**EXERCISE REQUIREMENTS**: Write all of the entries out again exactly, but not the images.

**Stored data entries**:
= = = =
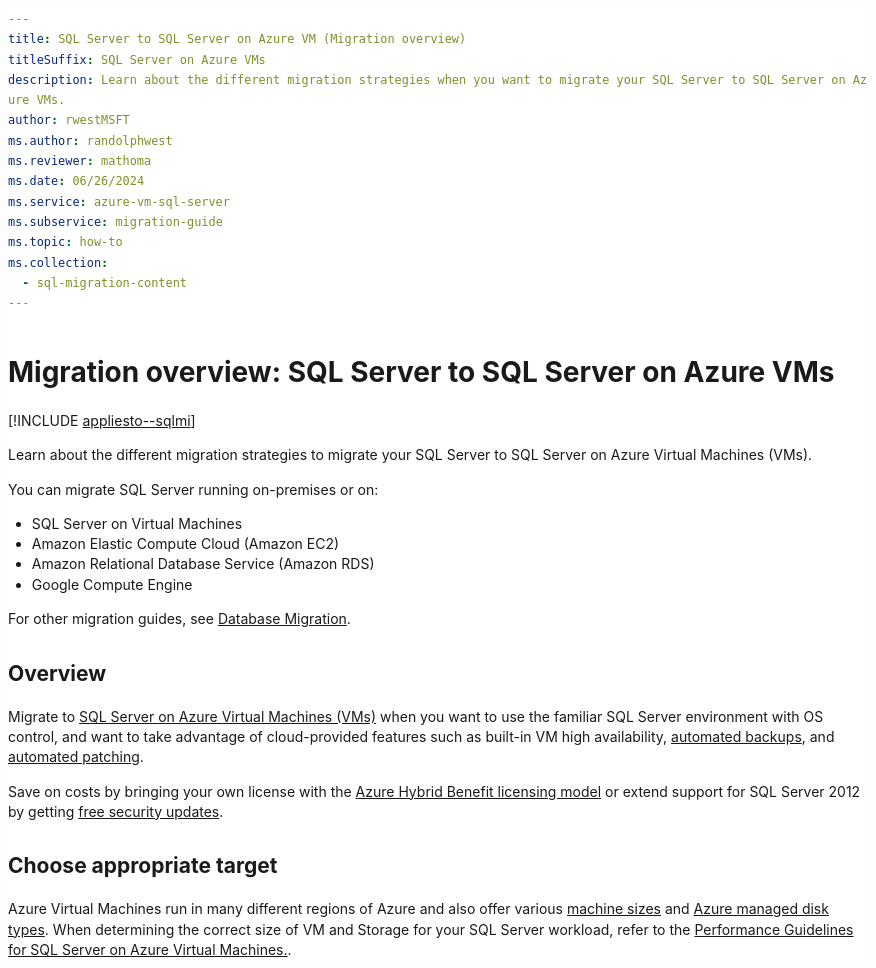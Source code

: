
 ```yaml
---
title: SQL Server to SQL Server on Azure VM (Migration overview)
titleSuffix: SQL Server on Azure VMs
description: Learn about the different migration strategies when you want to migrate your SQL Server to SQL Server on Azure VMs.
author: rwestMSFT
ms.author: randolphwest
ms.reviewer: mathoma
ms.date: 06/26/2024
ms.service: azure-vm-sql-server
ms.subservice: migration-guide
ms.topic: how-to
ms.collection:
  - sql-migration-content
---
```

# Migration overview: SQL Server to SQL Server on Azure VMs

[!INCLUDE [appliesto--sqlmi](../../includes/appliesto-sqlvm.md)]

Learn about the different migration strategies to migrate your SQL Server to SQL Server on Azure Virtual Machines (VMs).

You can migrate SQL Server running on-premises or on:

- SQL Server on Virtual Machines
- Amazon Elastic Compute Cloud (Amazon EC2)
- Amazon Relational Database Service (Amazon RDS)
- Google Compute Engine

For other migration guides, see [Database Migration](/data-migration).

## Overview

Migrate to [SQL Server on Azure Virtual Machines (VMs)](/azure/azure-sql/virtual-machines/windows/sql-server-on-azure-vm-iaas-what-is-overview) when you want to use the familiar SQL Server environment with OS control, and want to take advantage of cloud-provided features such as built-in VM high availability, [automated backups](/azure/azure-sql/virtual-machines/windows/automated-backup), and [automated patching](/azure/azure-sql/virtual-machines/windows/automated-patching).

Save on costs by bringing your own license with the [Azure Hybrid Benefit licensing model](/azure/azure-sql/virtual-machines/windows/licensing-model-azure-hybrid-benefit-ahb-change) or extend support for SQL Server 2012 by getting [free security updates](/azure/azure-sql/virtual-machines/windows/sql-server-extend-end-of-support).

## Choose appropriate target

Azure Virtual Machines run in many different regions of Azure and also offer various [machine sizes](/azure/virtual-machines/sizes) and [Azure managed disk types](/azure/virtual-machines/disks-types).
When determining the correct size of VM and Storage for your SQL Server workload, refer to the [Performance Guidelines for SQL Server on Azure Virtual Machines.](/azure/azure-sql/virtual-machines/windows/performance-guidelines-best-practices-checklist#vm-size).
= = = =
**PROBLEM SOLUTION**:
Source code

:
 ```yaml
---
title: SQL Server to SQL Server on Azure VM (Migration overview)
titleSuffix: SQL Server on Azure VMs
description: Learn about the different migration strategies when you want to migrate your SQL Server to SQL Server on Azure VMs.
author: rwestMSFT
ms.author: randolphwest
ms.reviewer: mathoma
ms.date: 06/26/2024
ms.service: azure-vm-sql-server
ms.subservice: migration-guide
ms.topic: how-to
ms.collection:
  - sql-migration-content
---
```

# Migration overview: SQL Server to SQL Server on Azure VMs

[!INCLUDE [appliesto--sqlmi](../../includes/appliesto-sqlvm.md)]

Learn about the different migration strategies to migrate your SQL Server to SQL Server on Azure Virtual Machines (VMs).

You can migrate SQL Server running on-premises or on:

- SQL Server on Virtual Machines
- Amazon Elastic Compute Cloud (Amazon EC2)
- Amazon Relational Database Service (Amazon RDS)
- Google Compute Engine

For other migration guides, see [Database Migration](/data-migration).

## Overview

Migrate to [SQL Server on Azure Virtual Machines (VMs)](/azure/azure-sql/virtual-machines/windows/sql-server-on-azure-vm-iaas-what-is-overview) when you want to use the familiar SQL Server environment with OS control, and want to take advantage of cloud-provided features such as built-in VM high availability, [automated backups](/azure/azure-sql/virtual-machines/windows/automated-backup), and [automated patching](/azure/azure-sql/virtual-machines/windows/automated-patching).

Save on costs by bringing your own license with the [Azure Hybrid Benefit licensing model](/azure/azure-sql/virtual-machines/windows/licensing-model-azure-hybrid-benefit-ahb-change) or extend support for SQL Server 2012 by getting [free security updates](/azure/azure-sql/virtual-machines/windows/sql-server-extend-end-of-support).

## Choose appropriate target

Azure Virtual Machines run in many different regions of Azure and also offer various [machine sizes](/azure/virtual-machines/sizes) and [Azure managed disk types](/azure/virtual-machines/disks-types).
When determining the correct size of VM and Storage for your SQL Server workload, refer to the [Performance Guidelines for SQL Server on Azure Virtual Machines.](/azure/azure-sql/virtual-machines/windows/performance-guidelines-best-practices-checklist#vm-size).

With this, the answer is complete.